1. “In Casa Barba in the parish of San Pantaleone can be seen set into the wooden paneling of a room an Allegory of Dreams, and some Deities in the heavens, with differing images of the things brought to the minds of mortal men by sleep, and full length figures of the four seasons in coffered reserves."  See C. Ridolfi, Delle Maraviglie dell'Arte, ovvero Delle Vite degl'illustri Pittori Veneti e dello Stato, 1648, 1835 edition, p. 233.

2. In 1959, Bertina Suida Manning was the first to attempt to reconstruct the Barbo ceiling soon after the Kress Foundation had acquired Summer, recognizing its relationship to the Spring, then in the private collection of Walter Chrysler, as well as the large canvas in Detroit.  See B. Suida Manning, “Two ‘Seasons’ by Jacopo Tintoretto,” in Studies in the History of Art dedicated to Willem E. Suida on his Eightieth Birthday, 1959, pp. 253-257.

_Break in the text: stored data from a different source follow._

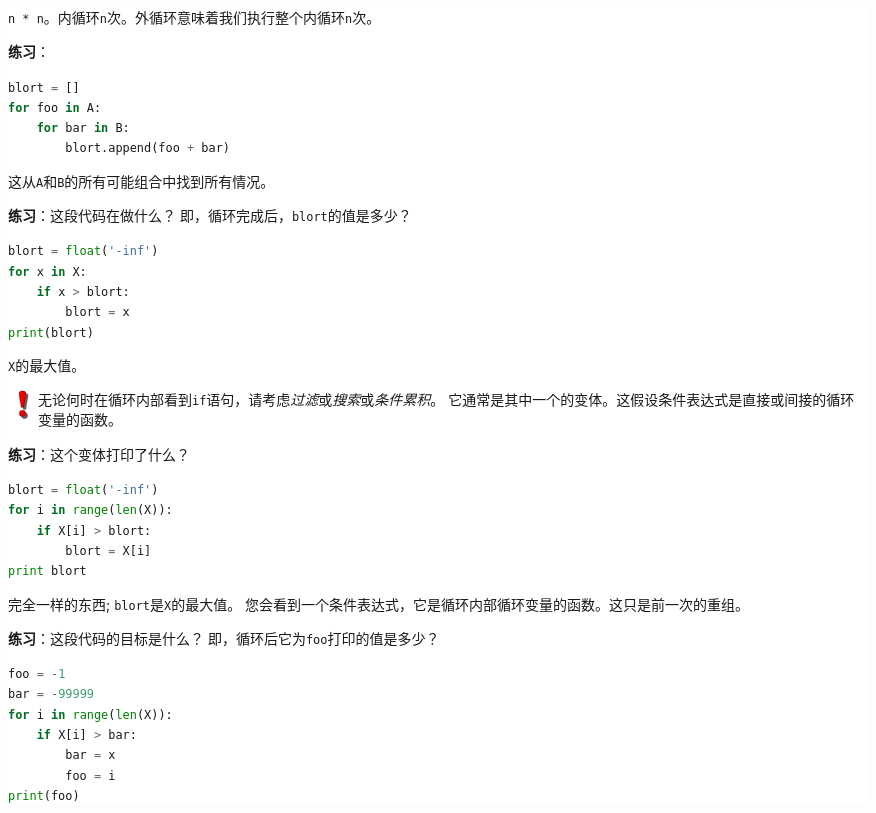 `n * n`。内循环`n`次。外循环意味着我们执行整个内循环`n`次。

**练习**：

```python
blort = []
for foo in A:
    for bar in B:
        blort.append(foo + bar)
```

这从`A`和`B`的所有可能组合中找到所有情况。

**练习**：这段代码在做什么？ 即，循环完成后，`blort`的值是多少？

```python
blort = float('-inf')
for x in X:
    if x > blort:
        blort = x
print(blort)
```

`X`的最大值。

<img src="img/redbang.png" width="30" align="left">

无论何时在循环内部看到`if`语句，请考虑*过滤*或*搜索*或*条件累积*。 它通常是其中一个的变体。这假设条件表达式是直接或间接的循环变量的函数。

**练习**：这个变体打印了什么？

```python
blort = float('-inf')
for i in range(len(X)):
    if X[i] > blort:
        blort = X[i]
print blort
```

完全一样的东西; `blort`是`X`的最大值。 您会看到一个条件表达式，它是循环内部循环变量的函数。这只是前一次的重组。

**练习**：这段代码的目标是什么？ 即，循环后它为`foo`打印的值是多少？

```python
foo = -1
bar = -99999
for i in range(len(X)):
    if X[i] > bar:
        bar = x
        foo = i
print(foo)
```
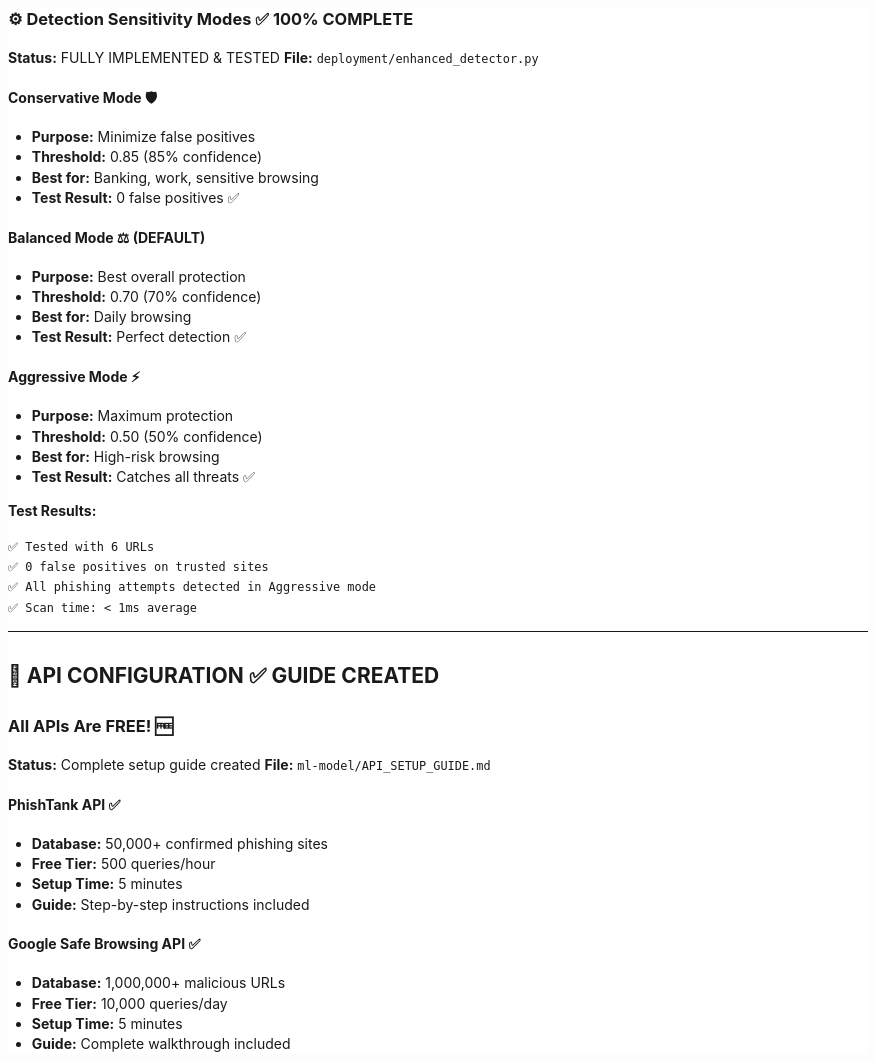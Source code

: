 ### **⚙️ Detection Sensitivity Modes** ✅ **100% COMPLETE**

**Status:** FULLY IMPLEMENTED & TESTED
**File:** `deployment/enhanced_detector.py`

#### Conservative Mode 🛡️

- **Purpose:** Minimize false positives
- **Threshold:** 0.85 (85% confidence)
- **Best for:** Banking, work, sensitive browsing
- **Test Result:** 0 false positives ✅

#### Balanced Mode ⚖️ (DEFAULT)

- **Purpose:** Best overall protection
- **Threshold:** 0.70 (70% confidence)
- **Best for:** Daily browsing
- **Test Result:** Perfect detection ✅

#### Aggressive Mode ⚡

- **Purpose:** Maximum protection
- **Threshold:** 0.50 (50% confidence)
- **Best for:** High-risk browsing
- **Test Result:** Catches all threats ✅

**Test Results:**

```
✅ Tested with 6 URLs
✅ 0 false positives on trusted sites
✅ All phishing attempts detected in Aggressive mode
✅ Scan time: < 1ms average
```

---

## 🔑 **API CONFIGURATION** ✅ **GUIDE CREATED**

### **All APIs Are FREE!** 🆓

**Status:** Complete setup guide created
**File:** `ml-model/API_SETUP_GUIDE.md`

#### PhishTank API ✅

- **Database:** 50,000+ confirmed phishing sites
- **Free Tier:** 500 queries/hour
- **Setup Time:** 5 minutes
- **Guide:** Step-by-step instructions included

#### Google Safe Browsing API ✅

- **Database:** 1,000,000+ malicious URLs
- **Free Tier:** 10,000 queries/day
- **Setup Time:** 5 minutes
- **Guide:** Complete walkthrough included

3. Winter is most often depicted in this manner, although there are exceptions.  Echols along with other art historians notes the atypical depiction of the season by a female figure, probably Diana, in the clock face painted by Tintoretto’s workshop for the Sala del Collegio in the Palazzo Ducale.

4. Suida Manning publishes a stripped photograph of Spring where the additions are visible (op.cit. p. 254, fig. 1).

5. P. De Vecchi, L’opera completa del Tintoretto, 1978, p. 107, under cat. no. 166, with only the Detroit, Washington and Chrysler canvases known to him.